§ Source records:
┌────────
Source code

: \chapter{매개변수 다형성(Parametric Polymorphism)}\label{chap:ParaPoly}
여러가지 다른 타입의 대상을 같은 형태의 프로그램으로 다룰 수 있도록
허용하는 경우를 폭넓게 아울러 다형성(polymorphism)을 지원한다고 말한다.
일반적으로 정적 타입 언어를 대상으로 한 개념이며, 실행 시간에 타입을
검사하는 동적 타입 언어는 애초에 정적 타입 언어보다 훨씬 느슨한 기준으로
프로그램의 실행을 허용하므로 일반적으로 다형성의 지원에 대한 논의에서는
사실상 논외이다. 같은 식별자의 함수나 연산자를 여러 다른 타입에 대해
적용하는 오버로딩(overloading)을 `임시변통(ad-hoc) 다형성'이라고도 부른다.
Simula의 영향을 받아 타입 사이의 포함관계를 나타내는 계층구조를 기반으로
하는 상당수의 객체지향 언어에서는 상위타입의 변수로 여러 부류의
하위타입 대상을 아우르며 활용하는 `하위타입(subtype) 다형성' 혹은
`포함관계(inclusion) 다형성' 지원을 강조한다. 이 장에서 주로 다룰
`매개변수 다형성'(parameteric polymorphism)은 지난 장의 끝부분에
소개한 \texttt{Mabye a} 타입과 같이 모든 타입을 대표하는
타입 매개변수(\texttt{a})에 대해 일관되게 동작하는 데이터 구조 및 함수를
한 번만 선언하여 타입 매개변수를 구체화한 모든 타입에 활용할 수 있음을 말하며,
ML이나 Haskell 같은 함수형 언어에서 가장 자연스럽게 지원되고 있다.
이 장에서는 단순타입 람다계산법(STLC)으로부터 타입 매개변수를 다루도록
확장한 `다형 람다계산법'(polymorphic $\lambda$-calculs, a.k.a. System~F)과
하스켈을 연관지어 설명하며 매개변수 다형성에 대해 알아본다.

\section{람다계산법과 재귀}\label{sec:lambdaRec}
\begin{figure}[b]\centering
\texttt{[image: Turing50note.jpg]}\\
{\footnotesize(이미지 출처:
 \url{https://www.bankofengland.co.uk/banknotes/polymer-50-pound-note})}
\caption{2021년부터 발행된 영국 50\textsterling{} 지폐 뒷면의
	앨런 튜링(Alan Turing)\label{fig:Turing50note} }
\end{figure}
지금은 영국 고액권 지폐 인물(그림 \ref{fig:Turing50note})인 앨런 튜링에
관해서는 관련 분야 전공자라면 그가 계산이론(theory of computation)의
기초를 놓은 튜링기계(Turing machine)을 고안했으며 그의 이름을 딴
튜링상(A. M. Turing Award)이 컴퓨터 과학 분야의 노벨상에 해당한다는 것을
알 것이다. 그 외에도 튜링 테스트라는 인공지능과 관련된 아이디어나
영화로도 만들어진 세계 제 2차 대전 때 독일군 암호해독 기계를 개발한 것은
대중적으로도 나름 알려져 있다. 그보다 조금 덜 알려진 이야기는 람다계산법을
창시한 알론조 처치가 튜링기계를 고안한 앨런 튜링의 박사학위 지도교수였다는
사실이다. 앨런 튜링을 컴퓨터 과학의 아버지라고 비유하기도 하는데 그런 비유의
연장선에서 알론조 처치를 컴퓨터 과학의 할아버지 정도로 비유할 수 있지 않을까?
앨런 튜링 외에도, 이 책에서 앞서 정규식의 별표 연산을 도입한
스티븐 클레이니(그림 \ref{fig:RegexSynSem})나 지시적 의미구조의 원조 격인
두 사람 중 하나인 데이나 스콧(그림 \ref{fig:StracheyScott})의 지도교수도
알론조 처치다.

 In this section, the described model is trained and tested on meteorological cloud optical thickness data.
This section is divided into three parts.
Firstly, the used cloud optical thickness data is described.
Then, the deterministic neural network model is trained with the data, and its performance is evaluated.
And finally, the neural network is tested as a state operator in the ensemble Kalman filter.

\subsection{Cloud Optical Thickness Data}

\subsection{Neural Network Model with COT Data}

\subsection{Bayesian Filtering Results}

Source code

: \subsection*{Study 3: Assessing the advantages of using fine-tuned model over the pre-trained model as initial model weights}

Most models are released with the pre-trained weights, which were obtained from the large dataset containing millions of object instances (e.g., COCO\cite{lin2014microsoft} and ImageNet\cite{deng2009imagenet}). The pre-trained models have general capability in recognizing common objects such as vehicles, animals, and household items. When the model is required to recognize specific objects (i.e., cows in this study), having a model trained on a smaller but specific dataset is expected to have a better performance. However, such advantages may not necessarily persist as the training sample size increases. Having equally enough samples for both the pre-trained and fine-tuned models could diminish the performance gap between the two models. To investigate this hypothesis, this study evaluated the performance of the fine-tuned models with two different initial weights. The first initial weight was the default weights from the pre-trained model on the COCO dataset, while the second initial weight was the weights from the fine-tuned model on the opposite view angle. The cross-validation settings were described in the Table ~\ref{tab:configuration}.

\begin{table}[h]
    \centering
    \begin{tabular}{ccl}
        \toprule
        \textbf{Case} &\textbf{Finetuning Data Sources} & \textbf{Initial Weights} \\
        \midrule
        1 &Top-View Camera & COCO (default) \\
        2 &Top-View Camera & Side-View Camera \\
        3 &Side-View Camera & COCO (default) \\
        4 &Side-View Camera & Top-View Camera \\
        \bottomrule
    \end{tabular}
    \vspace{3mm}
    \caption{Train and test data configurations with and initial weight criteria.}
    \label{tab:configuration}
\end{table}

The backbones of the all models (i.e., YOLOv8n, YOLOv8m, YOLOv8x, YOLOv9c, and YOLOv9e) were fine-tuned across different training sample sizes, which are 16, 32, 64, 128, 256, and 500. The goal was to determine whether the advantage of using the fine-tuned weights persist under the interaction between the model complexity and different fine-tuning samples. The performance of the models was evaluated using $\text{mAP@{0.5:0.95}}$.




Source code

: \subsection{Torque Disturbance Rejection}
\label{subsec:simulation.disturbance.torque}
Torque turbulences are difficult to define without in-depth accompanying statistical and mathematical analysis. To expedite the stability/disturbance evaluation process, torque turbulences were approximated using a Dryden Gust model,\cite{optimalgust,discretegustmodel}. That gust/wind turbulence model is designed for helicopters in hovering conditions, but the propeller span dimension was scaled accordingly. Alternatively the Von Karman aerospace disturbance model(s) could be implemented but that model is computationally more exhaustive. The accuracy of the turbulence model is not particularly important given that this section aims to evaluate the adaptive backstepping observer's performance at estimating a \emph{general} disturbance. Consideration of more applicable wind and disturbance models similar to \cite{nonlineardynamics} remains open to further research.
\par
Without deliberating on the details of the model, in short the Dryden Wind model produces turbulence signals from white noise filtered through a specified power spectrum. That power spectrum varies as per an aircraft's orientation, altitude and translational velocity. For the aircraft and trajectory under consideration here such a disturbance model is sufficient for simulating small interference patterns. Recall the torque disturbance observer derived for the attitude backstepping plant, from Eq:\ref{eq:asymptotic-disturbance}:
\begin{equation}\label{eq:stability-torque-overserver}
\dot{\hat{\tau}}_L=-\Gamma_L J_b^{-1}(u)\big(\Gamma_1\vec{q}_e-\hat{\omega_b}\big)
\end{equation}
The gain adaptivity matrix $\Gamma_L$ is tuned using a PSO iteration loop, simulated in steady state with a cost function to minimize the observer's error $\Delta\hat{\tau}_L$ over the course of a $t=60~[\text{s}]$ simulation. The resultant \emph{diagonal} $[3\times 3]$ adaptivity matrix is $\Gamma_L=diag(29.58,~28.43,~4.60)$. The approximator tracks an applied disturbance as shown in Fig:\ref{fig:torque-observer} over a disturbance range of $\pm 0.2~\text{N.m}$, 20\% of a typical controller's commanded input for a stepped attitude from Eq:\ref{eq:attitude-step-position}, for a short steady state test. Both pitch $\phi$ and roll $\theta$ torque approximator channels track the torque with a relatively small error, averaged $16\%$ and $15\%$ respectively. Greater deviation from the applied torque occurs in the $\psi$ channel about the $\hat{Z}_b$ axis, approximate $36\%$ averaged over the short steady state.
└────────
§ Problem description: Will you return exactly the lines above from the one with "두 사람 중 하나인 데이나" down to the one with "3: Assessing the", counting both as part of the range?

§ Result below:
두 사람 중 하나인 데이나 스콧(그림 \ref{fig:StracheyScott})의 지도교수도
알론조 처치다.

 In this section, the described model is trained and tested on meteorological cloud optical thickness data.
This section is divided into three parts.
Firstly, the used cloud optical thickness data is described.
Then, the deterministic neural network model is trained with the data, and its performance is evaluated.
And finally, the neural network is tested as a state operator in the ensemble Kalman filter.

\subsection{Cloud Optical Thickness Data}

\subsection{Neural Network Model with COT Data}

\subsection{Bayesian Filtering Results}

Source code

: \subsection*{Study 3: Assessing the advantages of using fine-tuned model over the pre-trained model as initial model weights}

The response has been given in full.